▶ [EXERCISE DIRECTIONS] Show each line of the data below in which "begin" occurs.

• • • • • • •

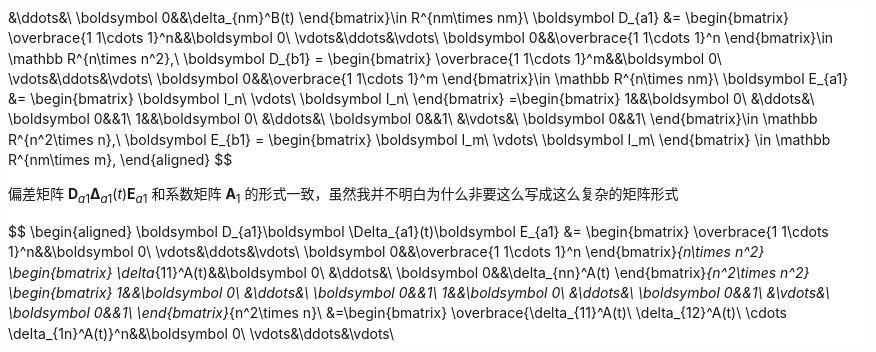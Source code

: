   &\ddots&\\
  \boldsymbol 0&&\delta_{nm}^B(t)
  \end{bmatrix}\in R^{nm\times nm}\\
  \boldsymbol D_{a1} &= \begin{bmatrix}
    \overbrace{1 1\cdots 1}^n&&\boldsymbol 0\\
    \vdots&\ddots&\vdots\\
    \boldsymbol 0&&\overbrace{1 1\cdots 1}^n
  \end{bmatrix}\in \mathbb R^{n\times n^2},\ 
  \boldsymbol D_{b1} = \begin{bmatrix}
  \overbrace{1 1\cdots 1}^m&&\boldsymbol 0\\
  \vdots&\ddots&\vdots\\
  \boldsymbol 0&&\overbrace{1 1\cdots 1}^m
  \end{bmatrix}\in \mathbb R^{n\times nm}\\
  \boldsymbol E_{a1} &= \begin{bmatrix}
    \boldsymbol I_n\\
    \vdots\\
    \boldsymbol I_n\\
  \end{bmatrix} =\begin{bmatrix}
    1&&\boldsymbol 0\\
    &\ddots&\\
    \boldsymbol 0&&1\\
    1&&\boldsymbol 0\\
    &\ddots&\\
    \boldsymbol 0&&1\\
    &\vdots&\\
    \boldsymbol 0&&1\\
  \end{bmatrix}\in \mathbb R^{n^2\times n},\ 
  \boldsymbol E_{b1} = \begin{bmatrix}
    \boldsymbol I_m\\
    \vdots\\
    \boldsymbol I_m\\
  \end{bmatrix} \in \mathbb R^{nm\times m},
\end{aligned}
$$

偏差矩阵 $\boldsymbol D_{a1}\boldsymbol \Delta_{a1}(t)\boldsymbol E_{a1}$ 和系数矩阵 $\boldsymbol A_1$ 的形式一致，虽然我并不明白为什么非要这么写成这么复杂的矩阵形式

$$
\begin{aligned}
\boldsymbol D_{a1}\boldsymbol \Delta_{a1}(t)\boldsymbol E_{a1} &=
\begin{bmatrix}
  \overbrace{1 1\cdots 1}^n&&\boldsymbol 0\\
  \vdots&\ddots&\vdots\\
  \boldsymbol 0&&\overbrace{1 1\cdots 1}^n
\end{bmatrix}_{n\times n^2}
\begin{bmatrix}
  \delta_{11}^A(t)&&\boldsymbol 0\\
  &\ddots&\\
  \boldsymbol 0&&\delta_{nn}^A(t)
\end{bmatrix}_{n^2\times n^2}
\begin{bmatrix}
  1&&\boldsymbol 0\\
  &\ddots&\\
  \boldsymbol 0&&1\\
  1&&\boldsymbol 0\\
  &\ddots&\\
  \boldsymbol 0&&1\\
  &\vdots&\\
  \boldsymbol 0&&1\\
\end{bmatrix}_{n^2\times n}\\
&=\begin{bmatrix}
  \overbrace{\delta_{11}^A(t)\ \delta_{12}^A(t)\ \cdots \delta_{1n}^A(t)}^n&&\boldsymbol 0\\
  \vdots&\ddots&\vdots\\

• • • • • • •

▶ [RESULT OF THIS EXERCISE]
  \boldsymbol D_{a1} &= \begin{bmatrix}
  \boldsymbol D_{b1} = \begin{bmatrix}
  \boldsymbol E_{a1} &= \begin{bmatrix}
  \end{bmatrix} =\begin{bmatrix}
  \boldsymbol E_{b1} = \begin{bmatrix}
\begin{aligned}
\begin{bmatrix}
\begin{bmatrix}
\begin{bmatrix}
&=\begin{bmatrix}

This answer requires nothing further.